# I Must Be A Neanderthal



## stixman (Jul 22, 2013)

Laugh if you like, but I just got a facebook page for Kentucky Walking Cane setup.

I know what you are thinking, old news!


----------



## Rad (Feb 19, 2013)

Naw -- I refuse to get one!


----------



## gdenby (Apr 27, 2013)

Took a look at the page. Really like your Ky Walking Stick medallion. Very classy.

Here's an odd thing. I did my first programming in Fortran in 68. A very good friend built his first computer in late 81, just before the c64 came out. Had saved enough $$$ to buy my own home comp. in late 87. Had my 1st internet connection via 1200 baud modem the next year. Worked on a NEXT. Spent many hundreds of hours writing database code over the next decade.

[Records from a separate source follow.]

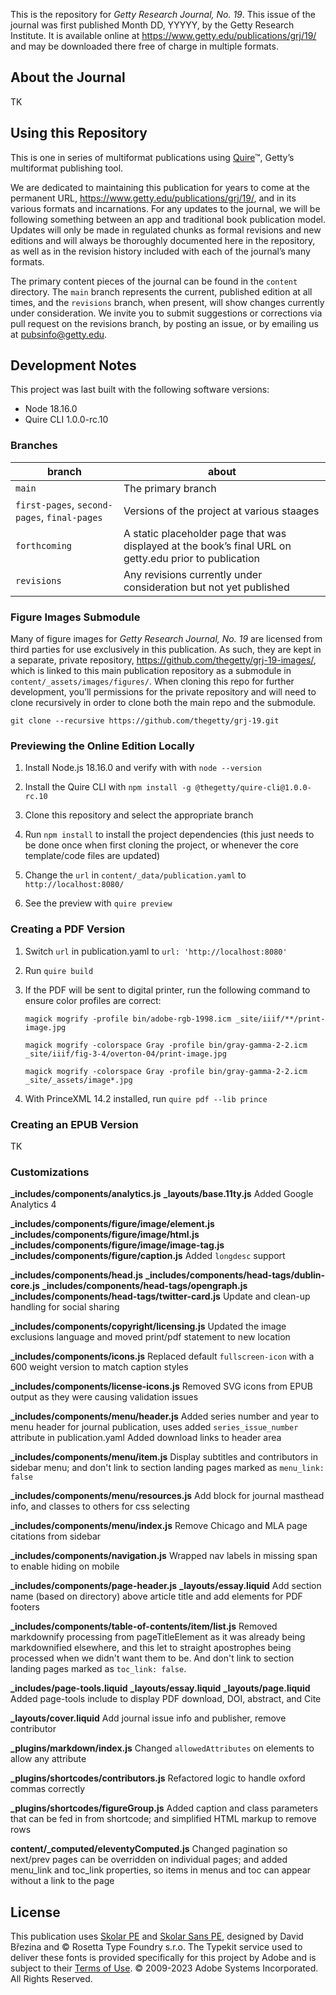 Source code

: This is the repository for *Getty Research Journal, No. 19*. This issue of the journal was first published Month DD, YYYYY, by the Getty Research Institute. It is available online at https://www.getty.edu/publications/grj/19/ and may be downloaded there free of charge in multiple formats.

## About the Journal

TK

## Using this Repository

This is one in series of multiformat publications using [Quire](http://quire.getty.edu)™, Getty’s multiformat publishing tool. 

We are dedicated to maintaining this publication for years to come at the permanent URL, https://www.getty.edu/publications/grj/19/, and in its various formats and incarnations. For any updates to the journal, we will be following something between an app and traditional book publication model. Updates will only be made in regulated chunks as formal revisions and new editions and will always be thoroughly documented here in the repository, as well as in the revision history included with each of the journal’s many formats.

The primary content pieces of the journal can be found in the `content` directory. The `main` branch represents the current, published edition at all times, and the `revisions` branch, when present, will show changes currently under consideration. We invite you to submit suggestions or corrections via pull request on the revisions branch, by posting an issue, or by emailing us at [pubsinfo@getty.edu](mailto:pubsinfo@getty.edu).

## Development Notes

This project was last built with the following software versions:

- Node 18.16.0
- Quire CLI 1.0.0-rc.10

### Branches

| branch | about |
| --- | --- |
| `main` | The primary branch |
| `first-pages`, `second-pages`, `final-pages`| Versions of the project at various staages |
| `forthcoming` | A static placeholder page that was displayed at the book’s final URL on getty.edu prior to publication |
| `revisions` | Any revisions currently under consideration but not yet published |

### Figure Images Submodule

Many of figure images for *Getty Research Journal, No. 19* are licensed from third parties for use exclusively in this publication. As such, they are kept in a separate, private repository, https://github.com/thegetty/grj-19-images/, which is linked to this main publication repository as a submodule in `content/_assets/images/figures/`. When cloning this repo for further development, you’ll permissions for the private repository and will need to clone recursively in order to clone both the main repo and the submodule.

```
git clone --recursive https://github.com/thegetty/grj-19.git
```

### Previewing the Online Edition Locally

1. Install Node.js 18.16.0 and verify with with `node --version`

2. Install the Quire CLI with `npm install -g @thegetty/quire-cli@1.0.0-rc.10`

3. Clone this repository and select the appropriate branch

4. Run `npm install` to install the project dependencies (this just needs to be done once when first cloning the project, or whenever the core template/code files are updated)

5. Change the `url` in `content/_data/publication.yaml` to `http://localhost:8080/`

6. See the preview with `quire preview`

### Creating a PDF Version

1. Switch `url` in publication.yaml to `url: 'http://localhost:8080'`

2. Run `quire build`

3. If the PDF will be sent to digital printer, run the following command to ensure color profiles are correct:

    ```
    magick mogrify -profile bin/adobe-rgb-1998.icm _site/iiif/**/print-image.jpg
    ```

    ```
    magick mogrify -colorspace Gray -profile bin/gray-gamma-2-2.icm _site/iiif/fig-3-4/overton-04/print-image.jpg
    ```

    ```
    magick mogrify -colorspace Gray -profile bin/gray-gamma-2-2.icm _site/_assets/image*.jpg
    ```

4. With PrinceXML 14.2 installed, run `quire pdf --lib prince`

### Creating an EPUB Version

TK

### Customizations

**_includes/components/analytics.js**
**_layouts/base.11ty.js**
Added Google Analytics 4

**_includes/components/figure/image/element.js**
**_includes/components/figure/image/html.js**
**_includes/components/figure/image/image-tag.js**
**_includes/components/figure/caption.js**
Added `longdesc` support

**_includes/components/head.js**
**_includes/components/head-tags/dublin-core.js**
**_includes/components/head-tags/opengraph.js**
**_includes/components/head-tags/twitter-card.js**
Update and clean-up handling for social sharing

**_includes/components/copyright/licensing.js**
Updated the image exclusions language and moved print/pdf statement to new location

**_includes/components/icons.js**
Replaced default `fullscreen-icon` with a 600 weight version to match caption styles

**_includes/components/license-icons.js**
Removed SVG icons from EPUB output as they were causing validation issues

**_includes/components/menu/header.js**
Added series number and year to menu header for journal publication, uses added `series_issue_number` attribute in publication.yaml
Added download links to header area

**_includes/components/menu/item.js**
Display subtitles and contributors in sidebar menu; and don't link to section landing pages marked as `menu_link: false`

**_includes/components/menu/resources.js**
Add block for journal masthead info, and classes to others for css selecting

**_includes/components/menu/index.js**
Remove Chicago and MLA page citations from sidebar

**_includes/components/navigation.js**
Wrapped nav labels in missing span to enable hiding on mobile

**_includes/components/page-header.js**
**_layouts/essay.liquid**
Add section name (based on directory) above article title and add elements for PDF footers

**_includes/components/table-of-contents/item/list.js**
Removed markdownify processing from pageTitleElement as it was already being markdownified elsewhere, and this let to straight apostrophes being processed when we didn't want them to be. And don't link to section landing pages marked as `toc_link: false`.

**_includes/page-tools.liquid**
**_layouts/essay.liquid**
**_layouts/page.liquid**
Added page-tools include to display PDF download, DOI, abstract, and Cite

**_layouts/cover.liquid**
Add journal issue info and publisher, remove contributor

**_plugins/markdown/index.js**
Changed `allowedAttributes` on elements to allow any attribute

**_plugins/shortcodes/contributors.js**
Refactored logic to handle oxford commas correctly

**_plugins/shortcodes/figureGroup.js**
Added caption and class parameters that can be fed in from shortcode; and simplified HTML markup to remove rows

**content/_computed/eleventyComputed.js**
Changed pagination so next/prev pages can be overridden on individual pages; and added menu_link and toc_link properties, so items in menus and toc can appear without a link to the page

## License

This publication uses [Skolar PE](https://rosettatype.com/SkolarPE) and [Skolar Sans PE](https://rosettatype.com/SkolarSansPE), designed by David Březina and © Rosetta Type Foundry s.r.o. The Typekit service used to deliver these fonts is provided specifically for this project by Adobe and is subject to their [Terms of Use](http://www.adobe.com/products/eulas/tou_typekit). © 2009-2023 Adobe Systems Incorporated. All Rights Reserved. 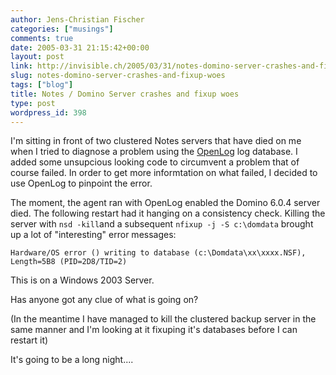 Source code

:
 ```yaml
---
author: Jens-Christian Fischer
categories: ["musings"]
comments: true
date: 2005-03-31 21:15:42+00:00
layout: post
link: http://invisible.ch/2005/03/31/notes-domino-server-crashes-and-fixup-woes/
slug: notes-domino-server-crashes-and-fixup-woes
tags: ["blog"]
title: Notes / Domino Server crashes and fixup woes
type: post
wordpress_id: 398
---
```


I'm sitting in front of two clustered Notes servers that have died on me when I tried to diagnose a problem using the [OpenLog][1] log database. I added some unsupcious looking code to circumvent a problem that of course failed. In order to get more informtation on what failed, I decided to use OpenLog to pinpoint the error. 

The moment, the agent ran with OpenLog enabled the Domino 6.0.4 server died. The following restart had it hanging on a consistency check. Killing the server with `nsd -kill`and a subsequent `nfixup -j -S c:\domdata` brought up a lot of "interesting" error messages:

    Hardware/OS error () writing to database (c:\Domdata\xx\xxxx.NSF), 
    Length=5B8 (PID=2D8/TID=2)

This is on a Windows 2003 Server.

Has anyone got any clue of what is going on?

(In the meantime I have managed to kill the clustered backup server in the same manner and I'm looking at it fixuping it's databases before I can restart it)

It's going to be a long night....

[1]: /archives/000384.html
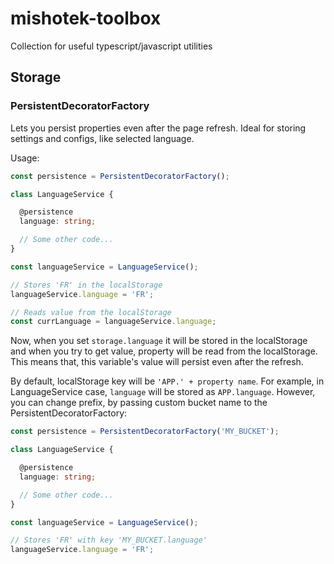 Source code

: # mishotek-toolbox
Collection for useful typescript/javascript utilities

## Storage
### PersistentDecoratorFactory
Lets you persist properties even after the page refresh. Ideal for storing settings and configs, like selected language.

Usage:
```TypeScript
const persistence = PersistentDecoratorFactory();

class LanguageService {

  @persistence
  language: string;

  // Some other code...
}

const languageService = LanguageService();

// Stores 'FR' in the localStorage
languageService.language = 'FR';

// Reads value from the localStorage
const currLanguage = languageService.language;
```

Now, when you set ```storage.language``` it will be stored in the localStorage and when you try to get value, property will be read from the localStorage. This means that, this variable's  value will persist even after the refresh.

By default, localStorage key will be ```'APP.' + property name```. For example, in LanguageService case, ```language``` will be stored as ```APP.language```. However, you can change prefix, by passing custom bucket name to the PersistentDecoratorFactory:

```TypeScript
const persistence = PersistentDecoratorFactory('MY_BUCKET');

class LanguageService {

  @persistence
  language: string;

  // Some other code...
}

const languageService = LanguageService();

// Stores 'FR' with key 'MY_BUCKET.language'
languageService.language = 'FR';
```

Spent thousands of hours making 3-d objects one vertex after another.

Now, I'm more interested in the tech that builds the Neanderthal's stick. My kids are pissed that dad and mom don't facebook.


----------



## cobalt (Nov 14, 2013)

Not so odd i started out as food technolgist setting up production lines developing new products, but just got a mobile phone not to sure i like them .

Even my 4 year old gandaughter shows me how to play games on her ipad.

only do it for her

me i am more interested in old fashioned carving , making hiking poles and medievil sculpture

So what does it say about us?

I dont understand this keyboard i am typing on , yet i can still give you a breakdown of ingredients of flour and other naterial ingerients. I understand negative space and expireanced in setting up production lines yet i swear these keys move and not at all interested in the latest ipad/phoneor computers.

Today i am what i like to be and since reterment i havnt time to do anything i dont want to.its Bliss


----------



## cobalt (Nov 14, 2013)

I also think your better looking on this site than facebbok lol


----------



## cobalt (Nov 14, 2013)

Hope facebook works out for you more publiciy always helps its a competertive market


----------



## stixman (Jul 22, 2013)

Working on the facebook page had been kinda fun. I've learned a lot and don't feel quite so dumb now, when I hear the kids talking about something on facebook.


----------